La solution pour faire suffisamment d’activité physique en effectuant des tâches ménagères n’est pas fiable pour de nombreuses personnes. Contrairement à la génération de ma grand-mère, de nos jours, la plupart des activités physiques associées aux tâches ménagères sont minimes et peu susceptibles d’augmenter la fréquence respiratoire ou le rythme cardiaque. Même si ces tâches nous font souffler et souffler pendant quelques secondes, sont-elles suffisantes pour nous faire passer de l’inaptitude à la forme ?
En vieillissant, nous perdons de la masse musculaire et subissons une baisse d’endurance. L’exercice est le seul moyen de maintenir notre masse musculaire et notre endurance et, idéalement, d’augmenter ces mesures de la condition physique. Comme le dit la reine rouge à Alice dans Alice au pays des merveilles: « Ma chérie, ici il faut courir le plus vite possible, histoire de rester en place. Et si vous voulez aller n’importe où, vous devez courir deux fois plus vite que cela. La quantité d’activité physique représentée par de courtes périodes de tâches ménagères sera-t-elle suffisante pour atteindre ces objectifs ?

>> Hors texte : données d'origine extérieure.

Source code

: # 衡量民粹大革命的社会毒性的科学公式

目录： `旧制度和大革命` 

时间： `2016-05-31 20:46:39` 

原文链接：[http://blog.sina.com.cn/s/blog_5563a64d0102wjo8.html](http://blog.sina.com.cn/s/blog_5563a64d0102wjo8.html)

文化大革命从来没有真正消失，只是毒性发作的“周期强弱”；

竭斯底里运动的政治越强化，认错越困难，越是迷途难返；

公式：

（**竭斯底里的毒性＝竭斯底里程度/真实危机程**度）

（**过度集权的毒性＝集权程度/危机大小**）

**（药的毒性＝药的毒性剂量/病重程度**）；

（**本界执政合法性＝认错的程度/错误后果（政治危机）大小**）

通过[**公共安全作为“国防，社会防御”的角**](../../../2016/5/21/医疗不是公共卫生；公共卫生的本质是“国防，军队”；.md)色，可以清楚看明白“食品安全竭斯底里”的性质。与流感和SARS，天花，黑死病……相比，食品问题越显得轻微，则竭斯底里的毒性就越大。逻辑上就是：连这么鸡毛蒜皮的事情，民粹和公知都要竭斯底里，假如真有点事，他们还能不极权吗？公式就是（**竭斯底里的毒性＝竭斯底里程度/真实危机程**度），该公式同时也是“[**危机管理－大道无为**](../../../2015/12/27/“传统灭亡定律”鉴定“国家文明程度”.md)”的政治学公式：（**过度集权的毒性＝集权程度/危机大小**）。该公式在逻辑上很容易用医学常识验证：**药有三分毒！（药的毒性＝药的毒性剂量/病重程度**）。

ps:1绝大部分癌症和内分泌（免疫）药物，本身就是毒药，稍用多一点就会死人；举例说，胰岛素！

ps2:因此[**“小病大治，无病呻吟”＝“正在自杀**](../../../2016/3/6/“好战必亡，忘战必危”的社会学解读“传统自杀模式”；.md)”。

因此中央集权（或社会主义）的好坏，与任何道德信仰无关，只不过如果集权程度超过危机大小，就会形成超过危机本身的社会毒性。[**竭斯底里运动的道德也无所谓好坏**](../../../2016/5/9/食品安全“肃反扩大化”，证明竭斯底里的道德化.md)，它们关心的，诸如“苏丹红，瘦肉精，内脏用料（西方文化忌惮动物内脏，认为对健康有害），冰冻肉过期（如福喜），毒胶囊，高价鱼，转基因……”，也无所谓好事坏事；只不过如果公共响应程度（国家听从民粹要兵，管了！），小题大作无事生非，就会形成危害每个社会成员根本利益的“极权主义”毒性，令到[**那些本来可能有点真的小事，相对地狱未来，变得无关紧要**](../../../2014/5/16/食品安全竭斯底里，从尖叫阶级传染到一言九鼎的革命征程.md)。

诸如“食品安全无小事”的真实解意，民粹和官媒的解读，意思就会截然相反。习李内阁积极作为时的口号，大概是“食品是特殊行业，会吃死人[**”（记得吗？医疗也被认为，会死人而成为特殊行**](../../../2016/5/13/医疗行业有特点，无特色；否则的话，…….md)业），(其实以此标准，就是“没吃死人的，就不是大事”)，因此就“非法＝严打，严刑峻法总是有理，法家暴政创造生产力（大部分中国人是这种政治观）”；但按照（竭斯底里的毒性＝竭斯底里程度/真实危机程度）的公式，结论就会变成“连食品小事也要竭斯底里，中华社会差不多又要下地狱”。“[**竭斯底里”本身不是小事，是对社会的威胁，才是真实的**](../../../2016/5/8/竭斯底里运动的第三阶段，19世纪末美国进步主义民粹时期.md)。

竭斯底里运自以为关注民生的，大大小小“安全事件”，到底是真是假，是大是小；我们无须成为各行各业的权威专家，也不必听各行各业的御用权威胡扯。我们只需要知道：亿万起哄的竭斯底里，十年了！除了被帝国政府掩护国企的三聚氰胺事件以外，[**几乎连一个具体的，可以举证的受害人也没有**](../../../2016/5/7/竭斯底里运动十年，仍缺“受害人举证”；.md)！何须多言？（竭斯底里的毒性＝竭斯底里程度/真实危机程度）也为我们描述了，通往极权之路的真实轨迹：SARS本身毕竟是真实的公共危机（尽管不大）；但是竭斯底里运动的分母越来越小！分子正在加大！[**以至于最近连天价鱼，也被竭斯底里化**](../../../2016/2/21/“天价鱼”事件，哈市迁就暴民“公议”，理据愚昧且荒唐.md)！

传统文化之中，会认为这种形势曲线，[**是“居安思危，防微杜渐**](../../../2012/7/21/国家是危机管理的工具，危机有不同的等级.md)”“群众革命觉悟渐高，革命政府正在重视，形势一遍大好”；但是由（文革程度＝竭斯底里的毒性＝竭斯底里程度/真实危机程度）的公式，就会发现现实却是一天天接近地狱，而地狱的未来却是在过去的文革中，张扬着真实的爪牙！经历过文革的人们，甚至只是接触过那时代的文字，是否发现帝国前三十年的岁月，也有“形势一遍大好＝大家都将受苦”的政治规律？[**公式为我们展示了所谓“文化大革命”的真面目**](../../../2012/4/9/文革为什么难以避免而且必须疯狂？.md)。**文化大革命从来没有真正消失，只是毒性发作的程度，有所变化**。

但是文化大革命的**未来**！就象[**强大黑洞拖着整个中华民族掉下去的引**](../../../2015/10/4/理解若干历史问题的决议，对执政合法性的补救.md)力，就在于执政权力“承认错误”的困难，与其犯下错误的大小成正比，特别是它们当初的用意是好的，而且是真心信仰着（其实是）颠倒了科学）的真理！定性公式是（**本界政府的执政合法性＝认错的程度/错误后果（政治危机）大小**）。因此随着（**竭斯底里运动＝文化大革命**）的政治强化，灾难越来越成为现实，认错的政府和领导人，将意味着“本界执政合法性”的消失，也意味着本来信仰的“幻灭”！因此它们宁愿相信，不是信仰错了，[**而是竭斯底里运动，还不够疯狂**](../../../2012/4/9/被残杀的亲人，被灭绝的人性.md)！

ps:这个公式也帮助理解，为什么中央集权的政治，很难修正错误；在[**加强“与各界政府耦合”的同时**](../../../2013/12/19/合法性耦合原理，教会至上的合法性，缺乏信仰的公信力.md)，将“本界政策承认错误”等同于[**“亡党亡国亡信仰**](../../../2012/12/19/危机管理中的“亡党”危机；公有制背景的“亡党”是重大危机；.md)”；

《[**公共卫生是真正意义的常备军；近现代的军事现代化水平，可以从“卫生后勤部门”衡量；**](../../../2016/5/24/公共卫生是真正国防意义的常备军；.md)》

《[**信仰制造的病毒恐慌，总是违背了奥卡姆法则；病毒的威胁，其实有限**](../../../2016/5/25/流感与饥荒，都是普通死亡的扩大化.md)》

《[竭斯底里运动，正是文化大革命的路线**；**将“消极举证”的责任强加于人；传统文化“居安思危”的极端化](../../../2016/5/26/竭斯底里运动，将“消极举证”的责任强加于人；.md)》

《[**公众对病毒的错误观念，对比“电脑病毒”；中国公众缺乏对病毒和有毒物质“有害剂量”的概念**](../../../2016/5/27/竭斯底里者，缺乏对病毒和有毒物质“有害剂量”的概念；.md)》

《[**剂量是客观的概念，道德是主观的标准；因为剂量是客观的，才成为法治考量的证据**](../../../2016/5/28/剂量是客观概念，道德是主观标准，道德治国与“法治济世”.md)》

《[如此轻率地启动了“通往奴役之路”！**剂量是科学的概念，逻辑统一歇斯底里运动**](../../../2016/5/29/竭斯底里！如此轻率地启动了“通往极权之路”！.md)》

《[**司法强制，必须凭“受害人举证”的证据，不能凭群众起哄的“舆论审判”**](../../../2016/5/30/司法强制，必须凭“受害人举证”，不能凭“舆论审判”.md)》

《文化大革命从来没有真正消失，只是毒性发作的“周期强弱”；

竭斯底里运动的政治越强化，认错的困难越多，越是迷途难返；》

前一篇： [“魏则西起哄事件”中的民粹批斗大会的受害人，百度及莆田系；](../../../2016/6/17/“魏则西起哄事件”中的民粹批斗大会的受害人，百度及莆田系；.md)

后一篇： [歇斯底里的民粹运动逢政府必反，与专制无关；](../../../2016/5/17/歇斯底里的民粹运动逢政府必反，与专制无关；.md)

Ma grand-mère a eu une longue vie, surtout pour sa génération, et pour autant que je sache, elle n’a pas souffert d’os fragiles, de problèmes d’équilibre ou de perte musculaire. Alors peut-être qu’imiter son mode de vie pourrait être un substitut adéquat à l’entraînement au gymnase. Mais il est peut-être trop tôt pour le dire ; des études à long terme sont nécessaires pour voir si de tels niveaux d’activité physique sont suffisants pour ceux qui pourraient être vulnérables à une diminution de la santé osseuse et à une perte de muscle.